Published on March 11, 1998

Sensational
Loaded with Power
Wordsound

"IT'S ALL ABOUT the Benjamins" has replaced "Money Makes the World Go Round" as the favorite ditty of foppish, adenoidal hip-hop clowns. But both philosophies seem to have driven the music deeper into a Cristal-flooded artistic sinkhole. Likewise, the avant-gardists and beatniks once bemusedly tolerated by their major-label patrons have been forced to scurry for other forms of pocket change, whether that involves Wall Street, auto repair or--horror among horrors!--smaller, independent labels.
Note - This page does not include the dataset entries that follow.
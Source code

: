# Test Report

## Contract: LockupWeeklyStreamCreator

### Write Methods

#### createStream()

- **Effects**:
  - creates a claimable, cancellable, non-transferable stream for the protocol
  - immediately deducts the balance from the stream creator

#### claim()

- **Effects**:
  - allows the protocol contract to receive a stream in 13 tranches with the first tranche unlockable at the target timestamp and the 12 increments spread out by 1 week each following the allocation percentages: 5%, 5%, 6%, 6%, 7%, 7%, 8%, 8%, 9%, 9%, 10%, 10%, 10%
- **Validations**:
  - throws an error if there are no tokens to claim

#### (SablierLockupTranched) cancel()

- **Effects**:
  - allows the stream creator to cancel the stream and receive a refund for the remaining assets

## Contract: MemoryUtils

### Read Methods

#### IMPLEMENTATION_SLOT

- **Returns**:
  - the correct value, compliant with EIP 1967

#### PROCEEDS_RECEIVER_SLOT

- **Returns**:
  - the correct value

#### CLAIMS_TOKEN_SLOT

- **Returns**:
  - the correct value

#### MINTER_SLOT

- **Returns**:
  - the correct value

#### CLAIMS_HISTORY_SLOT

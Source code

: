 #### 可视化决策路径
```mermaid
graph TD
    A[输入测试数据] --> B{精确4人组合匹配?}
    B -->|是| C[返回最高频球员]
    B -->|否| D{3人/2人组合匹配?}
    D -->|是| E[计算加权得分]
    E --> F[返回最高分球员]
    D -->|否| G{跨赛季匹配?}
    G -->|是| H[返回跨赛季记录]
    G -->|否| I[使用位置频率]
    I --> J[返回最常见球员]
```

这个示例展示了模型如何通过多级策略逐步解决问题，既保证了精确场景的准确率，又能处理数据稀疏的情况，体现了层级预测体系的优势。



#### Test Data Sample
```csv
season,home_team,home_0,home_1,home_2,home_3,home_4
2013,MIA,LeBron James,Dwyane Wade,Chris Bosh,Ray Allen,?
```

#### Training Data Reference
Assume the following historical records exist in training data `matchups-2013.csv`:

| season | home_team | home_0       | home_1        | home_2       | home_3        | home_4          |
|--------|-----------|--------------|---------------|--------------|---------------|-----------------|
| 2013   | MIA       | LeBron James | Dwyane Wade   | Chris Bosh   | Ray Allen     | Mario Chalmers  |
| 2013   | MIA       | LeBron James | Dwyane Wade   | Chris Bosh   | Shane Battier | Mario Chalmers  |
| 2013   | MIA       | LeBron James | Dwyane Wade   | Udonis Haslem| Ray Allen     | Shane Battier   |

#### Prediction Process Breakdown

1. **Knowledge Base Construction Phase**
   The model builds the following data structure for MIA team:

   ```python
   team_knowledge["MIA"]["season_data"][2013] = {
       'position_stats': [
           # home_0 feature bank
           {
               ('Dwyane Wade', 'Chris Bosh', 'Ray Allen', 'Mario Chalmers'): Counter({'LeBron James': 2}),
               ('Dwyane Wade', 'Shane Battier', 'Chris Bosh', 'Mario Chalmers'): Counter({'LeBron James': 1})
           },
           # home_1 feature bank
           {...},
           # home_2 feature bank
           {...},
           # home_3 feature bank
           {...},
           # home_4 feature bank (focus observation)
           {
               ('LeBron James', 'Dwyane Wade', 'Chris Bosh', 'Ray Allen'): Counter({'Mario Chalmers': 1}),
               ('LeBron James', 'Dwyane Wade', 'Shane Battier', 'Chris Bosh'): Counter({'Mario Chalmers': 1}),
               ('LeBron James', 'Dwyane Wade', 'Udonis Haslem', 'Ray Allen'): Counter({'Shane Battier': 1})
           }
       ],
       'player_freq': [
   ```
What has this done to the artist? It has made him even weirder, if not as weird as the money-making, Grammy-busting Ol' Dirty Bastard. Underground hip hop has grown increasingly neurotic and it shows, yet this only increases our listening pleasure. Occasionally a true artist hits pay dirt. Kool Keith invented himself as Dr. Octagon and made love to the alien. Prince Paul recorded an album of Sigmund Freud parodies, rape phantasies, and imitations of repressed homosexual guidos for the minuscule WordSound label; the CD, Psychoanalysis (What is It?), was picked up by Tommy Boy, but don't expect to hear it excerpted on Jock Jamsanytime soon.

Paul's labelmate, Sensational, was briefly a Jungle Brother and stuck around long enough to work on their much misunderstood masterpiece, J Beez wit de Remedy, a record so brilliantly incoherent it lost them their record deal. If Loaded with Power is any indication, he bears much of the responsibility. Loaded is the lo-fi record of the year--the Palace Brothers of hip hop. The rhythm tracks are barely present except for slurred bass and a ticking drum sample. On "I Like Crispies" Sensational hums the G-Funk synth line in his best Kukla, Fran, and Ollie imitation. And Sensational often sounds as if he's swallowing the microphone, along with several other controlled substances. Most of the lyrics are brags, but they're delivered in the most melancholic tone possible.

In short, Loaded With Power seems to arrange itself out of the ether, which is what happens when your genre doesn't allow you enough food for thought. And it proves that if you want to eat, you have to dig up the roots--underground.